Assessment and progression of the child
Watching and listening to the children while they work in a group gives insight into how the child works, thinks and cooperates. While observing the children, a teacher might notice that one child is leading the activity from the start, while another child may be more reflective about their input and will wait to contribute until they are sure. Sometimes children may play a key role in solving a problem, but allow another child to present the work and it is only through observation of the group that a teacher will know how the group constructed its answer.
Individually questioning and listening to a child, as they work, sheds light on a child’s thought process. This type of intervention can be used to see how a child is solving a problem. The teacher may ask questions about how the child has collected the information, or what tools they may need to solve the problem. The teacher can use this time to actively intervene and support the child, or extend their learning beyond the activity in hand. The teacher will often ask questions specifically to enable the child to think more deeply and broadly around a subject, or to reflect on what they already know which might help them to tackle the next step. Individual reading sessions would come into this category.
Whole class discussion and games
Prior knowledge of individuals and groups can be assessed with a brainstorming activity, often at the start of a project. Teachers can use this time to make a mental (and sometimes written) record of which children have prior knowledge of a certain topic. Games can also be used to assess abstract problem solving and mental maths skills. A child’s concentration span, ability to share attention and capacity to listen to others is assessed at these moments.

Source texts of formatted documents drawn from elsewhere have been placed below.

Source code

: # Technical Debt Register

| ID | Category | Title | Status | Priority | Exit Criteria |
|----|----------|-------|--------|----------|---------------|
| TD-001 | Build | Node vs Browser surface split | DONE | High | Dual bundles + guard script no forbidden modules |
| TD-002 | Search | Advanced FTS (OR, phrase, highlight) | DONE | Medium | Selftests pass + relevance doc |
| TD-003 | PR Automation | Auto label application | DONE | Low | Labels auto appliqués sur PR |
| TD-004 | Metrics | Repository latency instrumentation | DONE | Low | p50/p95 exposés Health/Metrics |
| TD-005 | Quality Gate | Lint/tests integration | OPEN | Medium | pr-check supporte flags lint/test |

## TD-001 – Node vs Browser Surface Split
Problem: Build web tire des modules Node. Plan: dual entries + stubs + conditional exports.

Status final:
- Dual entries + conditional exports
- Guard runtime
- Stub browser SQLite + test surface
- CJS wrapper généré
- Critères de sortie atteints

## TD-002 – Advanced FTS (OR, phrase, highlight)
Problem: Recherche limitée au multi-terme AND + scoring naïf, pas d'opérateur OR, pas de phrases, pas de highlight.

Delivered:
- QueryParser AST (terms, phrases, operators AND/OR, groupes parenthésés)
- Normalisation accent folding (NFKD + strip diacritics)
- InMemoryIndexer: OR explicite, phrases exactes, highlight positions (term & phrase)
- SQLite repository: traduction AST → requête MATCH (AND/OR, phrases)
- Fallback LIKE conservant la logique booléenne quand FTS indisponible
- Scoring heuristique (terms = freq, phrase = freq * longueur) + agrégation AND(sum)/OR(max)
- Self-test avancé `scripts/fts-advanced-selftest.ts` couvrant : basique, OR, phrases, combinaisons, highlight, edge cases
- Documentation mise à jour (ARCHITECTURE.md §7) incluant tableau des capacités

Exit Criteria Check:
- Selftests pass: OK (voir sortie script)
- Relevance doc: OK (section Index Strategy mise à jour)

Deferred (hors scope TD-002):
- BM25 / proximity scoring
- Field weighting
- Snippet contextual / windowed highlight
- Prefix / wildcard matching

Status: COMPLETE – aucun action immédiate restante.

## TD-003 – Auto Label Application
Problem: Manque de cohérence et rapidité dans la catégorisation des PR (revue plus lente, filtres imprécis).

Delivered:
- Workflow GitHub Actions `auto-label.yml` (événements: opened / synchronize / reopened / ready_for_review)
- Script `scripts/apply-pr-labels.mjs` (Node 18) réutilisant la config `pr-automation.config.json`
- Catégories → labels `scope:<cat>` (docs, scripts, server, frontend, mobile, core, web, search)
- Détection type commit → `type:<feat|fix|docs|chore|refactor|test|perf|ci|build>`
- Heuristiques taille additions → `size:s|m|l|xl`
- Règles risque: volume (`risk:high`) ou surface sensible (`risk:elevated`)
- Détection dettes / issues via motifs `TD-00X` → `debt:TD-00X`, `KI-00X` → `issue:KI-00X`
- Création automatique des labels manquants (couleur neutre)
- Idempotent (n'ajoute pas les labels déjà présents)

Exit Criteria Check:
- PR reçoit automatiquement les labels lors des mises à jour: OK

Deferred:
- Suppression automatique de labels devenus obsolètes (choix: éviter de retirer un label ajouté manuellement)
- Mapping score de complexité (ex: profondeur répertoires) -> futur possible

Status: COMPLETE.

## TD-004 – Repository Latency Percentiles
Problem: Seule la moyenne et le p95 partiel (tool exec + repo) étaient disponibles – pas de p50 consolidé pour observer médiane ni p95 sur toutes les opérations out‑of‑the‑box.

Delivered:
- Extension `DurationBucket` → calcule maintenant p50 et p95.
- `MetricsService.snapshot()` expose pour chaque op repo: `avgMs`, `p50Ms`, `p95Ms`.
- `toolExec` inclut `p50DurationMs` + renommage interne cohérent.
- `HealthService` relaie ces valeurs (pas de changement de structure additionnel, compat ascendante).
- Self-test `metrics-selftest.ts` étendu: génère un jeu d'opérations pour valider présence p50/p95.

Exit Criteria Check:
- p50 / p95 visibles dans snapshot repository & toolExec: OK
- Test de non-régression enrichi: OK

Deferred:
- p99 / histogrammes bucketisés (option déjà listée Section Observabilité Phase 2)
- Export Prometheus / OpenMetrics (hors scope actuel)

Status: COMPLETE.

A teacher may ask a child to draw pictures when solving a maths problem, for example. The child will draw out the process as they see it in their mind. This annotation enables the teacher to see how the problem solving process in taking place in the child’s mind. The teacher may complete the annotation when interviewing the child, noting down important additions that the child makes verbally.
Books and journals
The child will have a book in writing, maths and in some cases, reading. These books are a record for the child of their progress since the beginning of the year. The teacher may annotate this book at regular intervals after discussions with the child about the work. The differences between the work at the start and the end of the book are also discussed with the child. Corrections may be made by the teacher in these books.
A child may make a spontaneous, or prepared, presentation to which the class will listen and respond. This is a means of evaluating a child’s ability to organise material and communicate their ideas clearly. Conclusions may be drawn about the depth to which the children have researched the presentation.
We share with the children the objectives which they need to achieve, and listen to those that they wish to achieve. They can give feedback in groups or individually about which objectives they find particularly challenging. The children choose the work which features in their portfolio and discuss with the teacher the importance of the pieces in connection with their learning journey during the year.